Solute carrier family 26, member 9 (SLC26A9) is an epithelial chloride channel that was identified as a genetic modifier of disease severity of cystic fibrosis (CF) and other chronic muco-obstructive lung diseases. However, data on the in vivo role of SLC26A9 function in lung health and disease remain limited. Here, we investigated the effect of genetic deletion of Slc26a9 (Slc26a9-/-) on the pulmonary phenotype of neonatal mice. We found that lack of Slc26a9 causes severe neonatal respiratory distress with high mortality. Histology, immunohistochemistry, and micro-computed tomography imaging studies identified airway obstruction with MUC5B-positive mucus plugs in neonatal Slc26a9-/- mice. Bioelectric measurements demonstrated a reduced transepithelial potential difference indicative of reduced chloride secretion across tracheal explants of neonatal Slc26a9-/- compared with WT mice. In addition, neonatal Slc26a9-/- mice displayed hypoxic degeneration of airway epithelial cells associated with sterile neutrophilic airway inflammation. Collectively, our data show that SLC26A9-mediated chloride secretion is critical for proper mucociliary clearance, respiratory function, and survival after birth, and identify a role for SLC26A9 in neonatal adaptation during the transition from fetal to neonatal life.
3. Effectiveness of Nirsevimab in Preventing Respiratory Syncytial Virus-related Burden: A Test-negative Case-control Study in Infants With Bronchiolitis in Lombardy Region, Italy.
In a test-negative case-control analysis of 208 infants with bronchiolitis presenting to an ED in Lombardy, nirsevimab effectiveness was 82% against RSV infection, 78% against RSV-related hospitalization, and 84% against ICU admission. Findings support programmatic use during RSV season.
Impact: Provides real-world effectiveness across clinically meaningful outcomes, reinforcing policy decisions to deploy nirsevimab broadly in infant populations.
Clinical Implications: Prioritize timely administration of nirsevimab to eligible infants before RSV season to reduce ED burden, hospitalizations, and ICU admissions.
Key Findings
- Effectiveness against laboratory-confirmed RSV infection: 82%.
- Effectiveness against RSV-related hospitalization: 78%.
- Effectiveness against ICU admission: 84%.
Methodological Strengths
- Test-negative case-control design reduces healthcare-seeking and testing bias
- Evaluation of multiple clinically relevant endpoints (infection, hospitalization, ICU)
Limitations
- Single-region study with modest sample size (n=208) may limit generalizability
- Potential residual confounding inherent to observational designs
Future Directions: Expand multicenter evaluations, assess duration of protection across seasons, and evaluate impact in subgroups (e.g., preterm, comorbidities) and program logistics.

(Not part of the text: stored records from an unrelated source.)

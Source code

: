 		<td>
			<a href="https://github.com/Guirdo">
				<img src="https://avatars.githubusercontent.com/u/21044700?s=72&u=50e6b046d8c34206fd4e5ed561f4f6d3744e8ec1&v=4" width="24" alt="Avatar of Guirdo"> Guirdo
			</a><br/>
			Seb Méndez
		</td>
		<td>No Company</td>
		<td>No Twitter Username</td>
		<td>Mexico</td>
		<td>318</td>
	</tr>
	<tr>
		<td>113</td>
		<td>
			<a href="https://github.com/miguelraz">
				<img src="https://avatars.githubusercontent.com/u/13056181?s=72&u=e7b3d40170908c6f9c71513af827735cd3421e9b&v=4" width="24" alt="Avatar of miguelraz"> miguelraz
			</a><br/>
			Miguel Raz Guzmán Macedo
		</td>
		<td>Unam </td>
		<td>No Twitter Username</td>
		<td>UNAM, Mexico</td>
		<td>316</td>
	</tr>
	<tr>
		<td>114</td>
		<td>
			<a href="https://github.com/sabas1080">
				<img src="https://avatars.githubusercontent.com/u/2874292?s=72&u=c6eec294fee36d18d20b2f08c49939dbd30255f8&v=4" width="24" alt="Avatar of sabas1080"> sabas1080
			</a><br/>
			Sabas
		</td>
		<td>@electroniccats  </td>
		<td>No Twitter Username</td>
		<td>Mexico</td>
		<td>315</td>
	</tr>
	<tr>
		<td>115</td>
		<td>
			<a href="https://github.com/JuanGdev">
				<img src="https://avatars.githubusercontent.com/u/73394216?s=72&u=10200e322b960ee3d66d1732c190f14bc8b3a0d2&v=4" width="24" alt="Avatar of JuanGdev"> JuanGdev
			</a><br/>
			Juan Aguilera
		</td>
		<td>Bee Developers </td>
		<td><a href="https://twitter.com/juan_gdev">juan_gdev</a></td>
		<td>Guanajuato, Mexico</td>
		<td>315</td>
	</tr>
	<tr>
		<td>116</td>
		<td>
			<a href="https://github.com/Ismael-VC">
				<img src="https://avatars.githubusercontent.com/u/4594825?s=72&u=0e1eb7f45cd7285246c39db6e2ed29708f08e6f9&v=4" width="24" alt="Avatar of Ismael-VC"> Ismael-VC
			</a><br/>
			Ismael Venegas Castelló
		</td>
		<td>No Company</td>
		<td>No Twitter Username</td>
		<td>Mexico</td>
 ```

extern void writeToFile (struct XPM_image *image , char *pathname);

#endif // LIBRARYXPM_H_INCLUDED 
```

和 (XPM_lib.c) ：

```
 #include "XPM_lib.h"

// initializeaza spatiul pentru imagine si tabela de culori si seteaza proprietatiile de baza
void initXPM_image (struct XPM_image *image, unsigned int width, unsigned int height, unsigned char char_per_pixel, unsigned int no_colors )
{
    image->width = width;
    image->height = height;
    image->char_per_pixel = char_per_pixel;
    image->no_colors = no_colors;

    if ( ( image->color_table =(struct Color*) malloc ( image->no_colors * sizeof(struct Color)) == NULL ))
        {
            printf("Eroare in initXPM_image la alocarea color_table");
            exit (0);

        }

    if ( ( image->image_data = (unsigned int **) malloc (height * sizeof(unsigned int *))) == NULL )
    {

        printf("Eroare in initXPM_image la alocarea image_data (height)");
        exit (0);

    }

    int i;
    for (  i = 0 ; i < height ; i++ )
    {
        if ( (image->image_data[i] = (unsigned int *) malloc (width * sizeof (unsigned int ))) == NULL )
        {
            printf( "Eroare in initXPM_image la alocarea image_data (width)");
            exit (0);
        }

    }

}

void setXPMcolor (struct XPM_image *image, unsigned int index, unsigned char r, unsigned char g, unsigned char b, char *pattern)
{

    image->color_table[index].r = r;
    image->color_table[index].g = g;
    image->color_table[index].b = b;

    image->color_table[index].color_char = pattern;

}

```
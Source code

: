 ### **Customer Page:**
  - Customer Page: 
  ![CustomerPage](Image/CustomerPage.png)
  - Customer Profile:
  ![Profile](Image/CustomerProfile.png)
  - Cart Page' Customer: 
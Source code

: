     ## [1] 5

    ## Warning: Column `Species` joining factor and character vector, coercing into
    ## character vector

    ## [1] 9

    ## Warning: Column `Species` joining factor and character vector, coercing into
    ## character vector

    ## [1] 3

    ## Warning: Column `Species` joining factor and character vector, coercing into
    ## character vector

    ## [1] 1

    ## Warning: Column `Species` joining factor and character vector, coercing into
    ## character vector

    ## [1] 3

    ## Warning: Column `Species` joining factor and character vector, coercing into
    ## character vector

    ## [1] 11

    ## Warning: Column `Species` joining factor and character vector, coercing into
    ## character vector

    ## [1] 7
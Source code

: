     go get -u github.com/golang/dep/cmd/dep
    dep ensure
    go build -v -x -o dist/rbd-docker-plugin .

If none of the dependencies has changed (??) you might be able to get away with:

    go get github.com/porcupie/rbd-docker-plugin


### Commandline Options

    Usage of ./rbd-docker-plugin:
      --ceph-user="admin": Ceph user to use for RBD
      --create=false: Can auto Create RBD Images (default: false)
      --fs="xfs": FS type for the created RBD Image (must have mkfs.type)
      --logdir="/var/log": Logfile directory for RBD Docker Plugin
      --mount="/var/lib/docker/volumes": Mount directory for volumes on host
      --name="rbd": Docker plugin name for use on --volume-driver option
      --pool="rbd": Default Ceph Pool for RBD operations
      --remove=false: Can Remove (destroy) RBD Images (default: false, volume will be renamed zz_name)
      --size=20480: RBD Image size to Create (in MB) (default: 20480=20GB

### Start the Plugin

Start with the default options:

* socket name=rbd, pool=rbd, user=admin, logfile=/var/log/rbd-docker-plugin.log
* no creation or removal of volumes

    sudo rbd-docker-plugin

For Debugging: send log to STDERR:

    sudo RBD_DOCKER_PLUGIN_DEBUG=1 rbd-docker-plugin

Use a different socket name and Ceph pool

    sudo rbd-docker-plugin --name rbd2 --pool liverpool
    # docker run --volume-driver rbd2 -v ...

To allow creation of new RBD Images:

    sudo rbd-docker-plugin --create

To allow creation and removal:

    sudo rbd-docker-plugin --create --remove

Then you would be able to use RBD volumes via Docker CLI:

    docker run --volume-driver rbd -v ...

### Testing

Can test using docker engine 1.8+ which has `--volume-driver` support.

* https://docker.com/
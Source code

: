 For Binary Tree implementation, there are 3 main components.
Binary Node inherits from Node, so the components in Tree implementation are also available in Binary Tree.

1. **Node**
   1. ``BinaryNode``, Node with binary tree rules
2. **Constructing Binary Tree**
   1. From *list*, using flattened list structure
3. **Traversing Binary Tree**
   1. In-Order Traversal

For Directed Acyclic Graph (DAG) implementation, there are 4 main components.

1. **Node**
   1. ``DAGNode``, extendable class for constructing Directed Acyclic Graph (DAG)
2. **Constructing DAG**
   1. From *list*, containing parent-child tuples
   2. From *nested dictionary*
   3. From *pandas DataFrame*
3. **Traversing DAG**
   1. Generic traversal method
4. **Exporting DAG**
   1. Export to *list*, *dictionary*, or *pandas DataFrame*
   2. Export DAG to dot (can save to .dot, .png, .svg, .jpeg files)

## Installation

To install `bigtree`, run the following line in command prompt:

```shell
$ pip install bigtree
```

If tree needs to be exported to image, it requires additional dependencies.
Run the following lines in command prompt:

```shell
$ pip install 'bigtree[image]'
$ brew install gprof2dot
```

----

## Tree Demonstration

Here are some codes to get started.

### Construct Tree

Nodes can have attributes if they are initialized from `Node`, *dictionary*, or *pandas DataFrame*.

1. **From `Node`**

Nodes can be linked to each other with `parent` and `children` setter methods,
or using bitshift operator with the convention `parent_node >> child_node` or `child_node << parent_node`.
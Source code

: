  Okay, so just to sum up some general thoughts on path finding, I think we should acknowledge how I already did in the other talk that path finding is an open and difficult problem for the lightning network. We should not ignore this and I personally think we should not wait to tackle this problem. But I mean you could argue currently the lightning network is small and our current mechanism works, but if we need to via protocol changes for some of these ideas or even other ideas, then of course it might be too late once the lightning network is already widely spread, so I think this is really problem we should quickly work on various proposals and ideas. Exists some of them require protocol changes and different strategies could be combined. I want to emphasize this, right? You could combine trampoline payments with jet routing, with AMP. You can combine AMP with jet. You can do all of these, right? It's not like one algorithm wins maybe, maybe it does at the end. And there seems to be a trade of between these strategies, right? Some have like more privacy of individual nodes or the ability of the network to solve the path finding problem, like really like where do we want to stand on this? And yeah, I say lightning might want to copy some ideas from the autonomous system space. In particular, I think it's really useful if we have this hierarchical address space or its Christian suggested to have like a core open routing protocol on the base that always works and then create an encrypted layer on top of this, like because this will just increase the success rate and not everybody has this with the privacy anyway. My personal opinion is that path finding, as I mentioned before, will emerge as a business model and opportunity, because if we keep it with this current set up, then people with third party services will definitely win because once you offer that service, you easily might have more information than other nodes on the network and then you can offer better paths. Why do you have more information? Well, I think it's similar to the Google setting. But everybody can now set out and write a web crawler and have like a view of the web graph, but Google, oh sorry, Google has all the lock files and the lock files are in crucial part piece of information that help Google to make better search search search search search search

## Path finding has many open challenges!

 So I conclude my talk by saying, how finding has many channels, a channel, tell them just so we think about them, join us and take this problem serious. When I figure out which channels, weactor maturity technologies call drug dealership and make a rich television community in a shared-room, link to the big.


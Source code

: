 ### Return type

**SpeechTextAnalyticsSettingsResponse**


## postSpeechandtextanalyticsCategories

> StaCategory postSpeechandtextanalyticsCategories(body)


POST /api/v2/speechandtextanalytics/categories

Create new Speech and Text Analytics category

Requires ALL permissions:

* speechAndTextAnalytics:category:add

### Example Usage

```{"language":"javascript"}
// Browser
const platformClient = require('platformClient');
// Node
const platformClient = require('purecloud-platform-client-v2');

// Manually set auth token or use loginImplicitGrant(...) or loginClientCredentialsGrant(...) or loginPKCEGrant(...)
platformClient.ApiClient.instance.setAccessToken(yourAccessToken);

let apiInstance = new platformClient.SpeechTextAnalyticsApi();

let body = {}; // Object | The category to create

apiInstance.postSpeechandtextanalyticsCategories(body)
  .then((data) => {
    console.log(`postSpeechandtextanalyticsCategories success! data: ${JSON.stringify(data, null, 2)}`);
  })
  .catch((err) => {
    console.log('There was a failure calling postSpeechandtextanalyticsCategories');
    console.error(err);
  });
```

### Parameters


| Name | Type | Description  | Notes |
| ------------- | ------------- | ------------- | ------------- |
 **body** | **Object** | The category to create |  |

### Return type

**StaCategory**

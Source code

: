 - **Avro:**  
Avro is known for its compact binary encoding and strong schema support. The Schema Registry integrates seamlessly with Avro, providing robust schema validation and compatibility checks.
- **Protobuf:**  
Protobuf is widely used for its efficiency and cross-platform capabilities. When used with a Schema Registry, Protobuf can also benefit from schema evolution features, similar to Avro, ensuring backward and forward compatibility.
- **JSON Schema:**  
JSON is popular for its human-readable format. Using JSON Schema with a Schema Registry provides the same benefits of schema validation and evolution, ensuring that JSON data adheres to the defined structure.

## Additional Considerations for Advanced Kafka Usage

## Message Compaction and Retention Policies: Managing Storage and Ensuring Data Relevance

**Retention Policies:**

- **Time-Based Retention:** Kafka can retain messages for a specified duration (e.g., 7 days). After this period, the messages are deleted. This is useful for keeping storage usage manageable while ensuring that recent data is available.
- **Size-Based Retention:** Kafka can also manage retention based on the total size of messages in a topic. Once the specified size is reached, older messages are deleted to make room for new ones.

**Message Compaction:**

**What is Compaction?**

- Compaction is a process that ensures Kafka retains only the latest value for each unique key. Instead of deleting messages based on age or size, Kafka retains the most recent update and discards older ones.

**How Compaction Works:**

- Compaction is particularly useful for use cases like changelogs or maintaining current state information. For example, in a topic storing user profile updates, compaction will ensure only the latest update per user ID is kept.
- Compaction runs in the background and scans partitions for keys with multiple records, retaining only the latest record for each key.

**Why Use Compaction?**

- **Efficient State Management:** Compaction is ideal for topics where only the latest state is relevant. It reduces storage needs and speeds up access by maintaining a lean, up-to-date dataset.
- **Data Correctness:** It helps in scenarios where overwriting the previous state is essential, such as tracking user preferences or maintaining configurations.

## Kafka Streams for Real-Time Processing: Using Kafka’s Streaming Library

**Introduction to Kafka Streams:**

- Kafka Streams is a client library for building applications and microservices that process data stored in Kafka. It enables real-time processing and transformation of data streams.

The effectiveness of nirsevimab in preventing the burden of respiratory syncytial virus (RSV)-bronchiolitis was evaluated with a test-negative case-control study in 208 infants presenting to Emergency Department. The effectiveness was 82% against RSV infection, 78% against RSV-related hospitalization, and 84% against intensive care admission. These real-world data support its inclusion in Italian immunization programs.